Partout en France, des enquêteurs relancent des affaires inexpliquées en tentant de vérifier le parcours de Francis Heaulme. Après le premier meurtre pour lequel Francis Heaulme est confondu, celui d'Aline Peres en mai 1989 près de Brest (Finistère), une cinquantaine d'affaires non résolues sont ressorties pour des comparaisons.

Francis Heaulme lors de la reconstitution du double meurtre de Montigny-lès-Metz (Moselle), le 3 octobre 2006. 
Francis Heaulme lors de la reconstitution du double meurtre de Montigny-lès-Metz (Moselle), le 3 octobre 2006.  ( MAXPPP)
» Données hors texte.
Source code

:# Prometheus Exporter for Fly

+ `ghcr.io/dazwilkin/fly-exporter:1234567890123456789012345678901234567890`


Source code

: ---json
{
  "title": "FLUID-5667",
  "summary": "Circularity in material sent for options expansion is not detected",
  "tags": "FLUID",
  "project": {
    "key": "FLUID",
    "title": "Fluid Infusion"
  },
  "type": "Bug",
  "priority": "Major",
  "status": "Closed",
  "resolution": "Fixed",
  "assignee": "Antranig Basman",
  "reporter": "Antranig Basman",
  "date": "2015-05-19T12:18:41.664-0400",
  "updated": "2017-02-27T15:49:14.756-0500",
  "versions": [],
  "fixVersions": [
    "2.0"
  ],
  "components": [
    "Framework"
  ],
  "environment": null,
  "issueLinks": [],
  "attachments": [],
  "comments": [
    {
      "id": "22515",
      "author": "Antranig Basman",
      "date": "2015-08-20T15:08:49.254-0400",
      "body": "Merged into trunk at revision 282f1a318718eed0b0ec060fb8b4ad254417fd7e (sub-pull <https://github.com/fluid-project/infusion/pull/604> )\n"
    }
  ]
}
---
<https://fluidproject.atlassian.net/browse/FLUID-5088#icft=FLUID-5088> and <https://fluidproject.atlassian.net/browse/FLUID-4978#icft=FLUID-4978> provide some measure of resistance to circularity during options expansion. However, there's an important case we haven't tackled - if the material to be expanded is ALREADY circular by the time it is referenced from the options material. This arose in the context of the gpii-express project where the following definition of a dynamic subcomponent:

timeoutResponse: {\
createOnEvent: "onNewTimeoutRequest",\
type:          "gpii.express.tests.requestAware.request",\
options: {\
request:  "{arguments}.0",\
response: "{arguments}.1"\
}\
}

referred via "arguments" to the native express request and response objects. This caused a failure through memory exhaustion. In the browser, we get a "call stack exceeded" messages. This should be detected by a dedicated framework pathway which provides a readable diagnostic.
Le colosse dégingandé avoue certains crimes, avant de se rétracter. Brouille les pistes, mélange les affaires, dessine des croquis très précis des scènes de crime. Il s'accuse parfois à tort, comme pour le meurtre d'un ancien légionnaire à Courthézon (Vaucluse) en 1989. L'enquête a permis d'établir qu'il ne pouvait pas être présent sur les lieux. Pour son ex-avocat, Pierre Gonzalez de Gaspard*, "il est trop facile de vouloir lui coller sur le dos tous les crimes commis ces dernières années sur les routes de France".

* Pierre Gonzalez de Gaspard est mort en août 2014, quatre mois après la première publication de cet article.